Felicia returns to attend Georgie's funeral on December 20. Dillon comes back to town and is devastated to find out Georgie is dead. Georgie's funeral is attended by numerous citizens of Port Charles. Maxie delivers Georgie's eulogy where she thanks the guests for the ways they cared about and loved Georgie, and then goes on to berate Felicia for abandoning them. Maxie later sees her crying at Georgie's grave. Robin goes to see Patrick Drake for comfort, and becomes pregnant after they sleep together. Robin sees the baby as a blessing from Georgie. Maxie is inconsolable over Georgie's death and lashes out at many people. Spinelli and Maxie team up to find the Text Message Killer and prove Cooper's innocence. They suspect Logan Hayes and Johnny Zacchara, but find out it is Diego Alcazar. It's learned that Georgie died because she received a text message meant for Maxie, and went to the park in an effort to protect Maxie. She was killed for being at the wrong place at the wrong time.

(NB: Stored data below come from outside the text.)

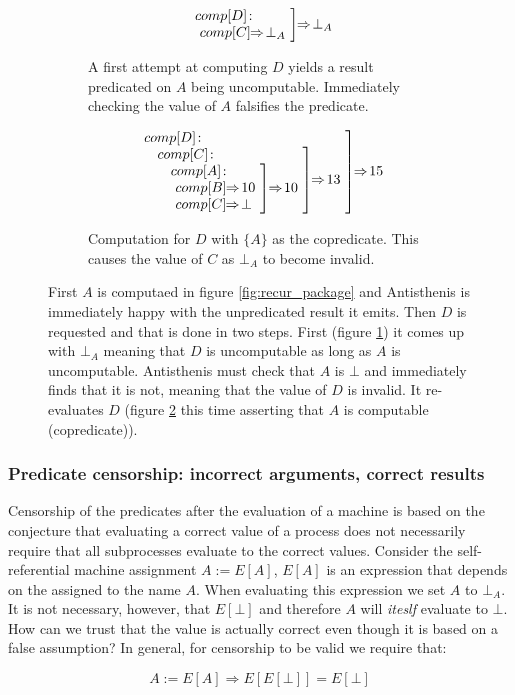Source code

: \begin{figure}[H]
  \begin{subfigure}{0.4\linewidth}
    \[
      \comp{\bot_A}{D}{comp[C] \ev \bot_A}
    \]
    \caption{\label{fig:compdnaive}A first attempt at computing \(D\)
      yields a result predicated on \(A\) being
      uncomputable. Immediately checking the value of \(A\) falsifies
      the predicate.}
  \end{subfigure}
  \begin{subfigure}{0.4\linewidth}
    \[
    \comp{15}{D}{
      \comp{13}{C}{
        \comp{10}{A}{
          comp[B] \ev 10 \\
          \ comp[C] \ev \bot}}}
  \]
  \caption{\label{fig:compdsmart}Computation for \(D\) with \(\{A\}\)
    as the copredicate. This causes the value of \(C\) as \(\bot_A\)
    to become invalid.}
  \end{subfigure}
  \caption{\label{fig:correct} First \(A\) is computaed in figure
    \ref{fig:recur_package} and Antisthenis is immediately happy with
    the unpredicated result it emits. Then \(D\) is requested and that
    is done in two steps. First (figure \ref{fig:compdnaive}) it comes
    up with \(\bot_A\) meaning that \(D\) is uncomputable as long as
    \(A\) is uncomputable. Antisthenis must check that \(A\) is
    \(\bot\) and immediately finds that it is not, meaning that the
    value of \(D\) is invalid. It re-evaluates \(D\) (figure
    \ref{fig:compdsmart} this time asserting that \(A\) is computable
    (copredicate)).}
\end{figure}

\subsubsection{Predicate censorship: incorrect arguments, correct
  results}

Censorship of the predicates after the evaluation of a machine is
based on the conjecture that evaluating a correct value of a process
does not necessarily require that all subprocesses evaluate to the
correct values. Consider the self-referential machine assignment \(A :=
E[A]\), \(E[A]\) is an expression that depends on the assigned to the
name \(A\). When evaluating this expression we set \(A\) to
\(\bot_A\). It is not necessary, however, that \(E[\bot]\) and
therefore \(A\) will \emph{iteslf} evaluate to \(\bot\). How can we trust
that the value is actually correct even though it is based on a false
assumption? In general, for censorship to be valid we require that:

\[
A := E[A] \Rightarrow E[E[\bot]] = E[\bot]
\]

Georgie appears many times as ghost, firstly to Maxie on March 26 and 29, 2010, as she battles pneumonia in the hospital. In July 2013, Georgie appears to Maxie again after Maxie avoids telling Lulu the truth that the baby she is carrying is actually hers. Georgie later appears to Maxie to show her what she would miss if she died on the table after having an emergency C-section after having a complication with the birth of her baby. Georgie sees Felicia and Mac sitting in the waiting room, and in a touching moment, smiles at them, kissing each of them on their cheeks. Although Mac and Felicia cannot see their daughter, Felicia asks Mac "Did you feel that?". That December 5, 2013, Georgie is seen in the cemetery trying to convince Maxie not to kill herself. When Maxie can't hear her, she touches Robin's shoulder to get her to go find Maxie. On February 9, 2018, Georgie appears once again to give Maxie strength to attend the funeral of her husband Nathan West.